Celebrating Mascha Kaléko谷歌标志
16 September 2020
Today’s Doodle, illustrated by Hamburg-based guest artist Ramona Ring, celebrates the German-Jewish poet Mascha Kaléko, whose incisive poems and chansons earned her notable acclaim among the literary avant-garde in 1930s Berlin. On this day in 1974, Kaléko held her final reading in Berlin’s America Memorial Library.
Mascha Kaléko was born Golda Malka Aufen in 1907 in Schidlow, Galicia, in what is today southern Poland. With the outbreak of World War I, she and her family fled the country for Germany and eventually made a new home in Berlin in 1918.
As a teenager, she began to write poetry, and within several years, she achieved a level of celebrity as newspapers began publishing her work throughout the capital. In Kaléko’s poem “Das Bißchen Ruhm” (“A Little Bit of Glory,” 2003) she metaphorically wrote of her fame as plants that must be maintained with daily care, a concept reflected in the illustration of today's Doodle.
By the early 1930s, Kaléko was an established figure among Berlin’s literary avant-garde.
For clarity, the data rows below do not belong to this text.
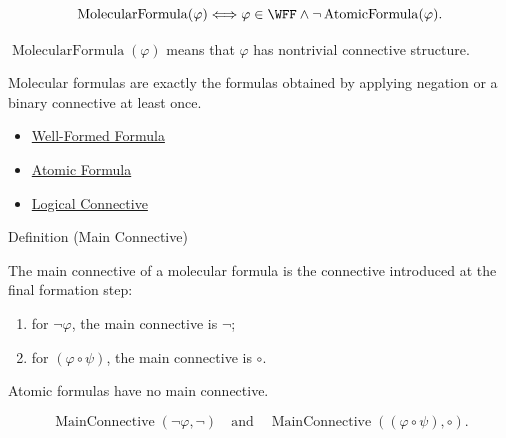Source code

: \begin{remark*}
\[
\operatorname{MolecularFormula}(\varphi)
\Longleftrightarrow
\varphi\in\WFF\land\neg \operatorname{AtomicFormula}(\varphi).
\]
\end{remark*}

\begin{remark*}
\(\operatorname{MolecularFormula}(\varphi)\) means that \(\varphi\) has nontrivial connective structure.
\end{remark*}

\begin{remark*}[Interpretation]
Molecular formulas are exactly the formulas obtained by applying negation or a binary connective at least once.
\end{remark*}

\begin{dependencies}
\begin{itemize}
  \item \hyperref[def:well-formed-formula]{Well-Formed Formula}
  \item \hyperref[def:atomic-formula-propositional-logic]{Atomic Formula}
  \item \hyperref[def:logical-connective]{Logical Connective}
\end{itemize}
\end{dependencies}
\begin{definitionbox}{Definition (Main Connective)}
\begin{definition}
\label{def:main-connective-propositional-logic}
The main connective of a molecular formula is the connective introduced at the final formation step:
\begin{enumerate}
\item for \(\neg\varphi\), the main connective is \(\neg\);
\item for \((\varphi\circ\psi)\), the main connective is \(\circ\).
\end{enumerate}
Atomic formulas have no main connective.
\end{definition}
\end{definitionbox}

\begin{remark*}
\[
\operatorname{MainConnective}(\neg\varphi,\neg)
\quad\text{and}\quad
\operatorname{MainConnective}((\varphi\circ\psi),\circ).
\]
\end{remark*}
She could often be found deep in conversation at the Romanische Café, the iconic bohemian hub frequented by notable contemporaries like Else Lasker-Schüler and Erich Kästner.
In 1933, she published her first book, “Das Lyrische Stenogrammheft” (“The Lyrical Shorthand Pad”), followed two years later by “Kleine Lesebuch für Große” (“The Little Reader for Grown-Ups”). Kaléko’s work wittily captured the essence of daily urban life during the twilight of the Weimar Republic and through satirical verses explored weighty themes like social injustice and exile.
After nearly two decades spent in the United States, Kaléko settled in Israel and continued to write poetry for the rest of her life.